Where Does Europe End?
An idea, not a continent.
Stanley Pignal, the Economist’s Brussels bureau chief and Charlemagne columnist, observes “The definition of Europe has always been both inspiring and incoherent.”
Curiously, the only continent to have united under a moderately effective form of multinational government is not actually a continent. English-speakers may call Europe “the continent”, but that is because their language evolved on an island off its coast. In fact it is simply a convoluted promontory of Eurasia. This sets geographers a puzzle: where does Europe end? The eastern border especially is fuzzy. The current consensus holds that it runs through Russia along the Urals, gets vague for a while and then follows the Caucasus mountains’ watershed to the Black Sea. That makes demi-Europeans of not just Russia, Turkey and Georgia but also Kazakhstan and perhaps Azerbaijan. It puts Armenia outside Europe, though many Armenians would disagree.
Clearly, geography is not all people mean by Europe. But other definitions also lead to confusion. If Europe is wherever European powers hold sway, colonialism has ensured it spans the globe. Cross the westernmost land border of the Netherlands and you step directly into France, because you are on the Caribbean island of Saint Martin, which they split. Define Europe culturally, meanwhile, and you will notice that polka music sounds more like Mexican norteño than like Spanish flamenco, and that Greek ouzo and Lebanese arak are the same drink. Go with political values and you find many democracies outside Europe qualify, while some quasi-dictatorships inside might not. Use religion or race, and you are engaging in bigotry—nowadays seen as un-European.
All this might seem academic, were it not that the question of what defines Europe is vital for countries who want to join the European Union. Of the current serious applicants—six countries in the western Balkans, plus Georgia, Moldova and Ukraine—most sit well inside the physical continent. They have not yet got into the eu because they have not met its accession criteria. But those criteria themselves are in part a product of centuries of debate over what it means to be European. And eu voters’ gut sense of who belongs in the club is shaped by history.
The idea of Europe started with the ancient Greeks, who contrasted it with despotic, barbarian Asia. After the Roman Empire fell, the dream of reunifying Europe recurred periodically. In the Middle Ages that meant uniting Christendom against Islam. In the 17th and 18th centuries, as religious and imperial wars raged, secular ideas were floated. In 1712 the Abbé de Saint-Pierre called for a “European Union”, and in 1795 Immanuel Kant proposed something similar in his “Perpetual Peace”. Unfortunately the fellow who was busy trying to unite the continent at the time used bloodier means, until he was stopped at Waterloo.

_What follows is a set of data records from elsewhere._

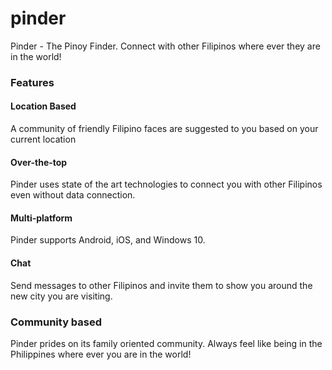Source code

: # pinder
Pinder - The Pinoy Finder. Connect with other Filipinos where ever they are in the world!


### Features ###

#### Location Based

A community of friendly Filipino faces are suggested to you based on your current location

#### Over-the-top

Pinder uses state of the art technologies to connect you with other Filipinos even without data connection.

#### Multi-platform

Pinder supports Android, iOS, and Windows 10.

#### Chat

Send messages to other Filipinos and invite them to show you around the new city you are visiting.

### Community based

Pinder prides on its family oriented community. Always feel like being in the Philippines where ever you are in the world!
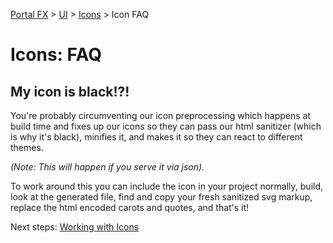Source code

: 
[Portal FX](/documentation/sections/portalfx) > [UI](/documentation/sections/portalfx#ui) > [Icons](portalfx-icons.md) > Icon FAQ

# Icons: FAQ

## My icon is black!?!
You're probably circumventing our icon preprocessing which happens at build time and fixes up our icons so they can pass our html sanitizer (which is why it's black), minifies it, and makes it so they can react to different themes. 

*(Note: This will happen if you serve it via json).*

To work around this you can include the icon in your project normally, build, look at the generated file, find and copy your fresh sanitized svg markup, replace the html encoded carots and quotes, and that's it!

Next steps: [Working with Icons](portalfx-icons.md)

The Enlightenment sense of who belonged in Europe rested on Europeans’ alleged rationality and cosmopolitanism. The 19th century added the idea of intrinsically European cultures and peoples—or, most dangerously, races. Such nationalism meant more wars and, in their guilty aftermath, calls for European unity. The modern European movement started after the first world war. Some of its founders saw it as a way for Europe to compete with America and the Soviet Union. That implied that Russia could never join. Nor, some thought, could Britain, which identified more with its empire than with Europe. (They were right that this was an issue.)
He follows this with several paragraphs of musings about EU expansion, which will ultimately sort itself out. But the notion that “Europe” is a social construct is really more interesting to me.
It’s of course right. Indeed, it’s probably true of all the continents save Australia, which is bounded, and Antarctica, which is essentially uninhabited and is an afterthought on standard world maps.
Asia shares a landmass with Europe so, almost by definition, its beginning and end are just as murky.
Africa would seem pretty cut and dried but I personally don’t think of the Arab states of Northern Africa as “African” but rather part of the Middle East.
The Americas are connected by the Central American isthmus and, while Mexico is generally considered part of North America but the United Nations and others consider it part of Central America. And, for that matter, many in Latin America think of the Americas as a single continent, not two.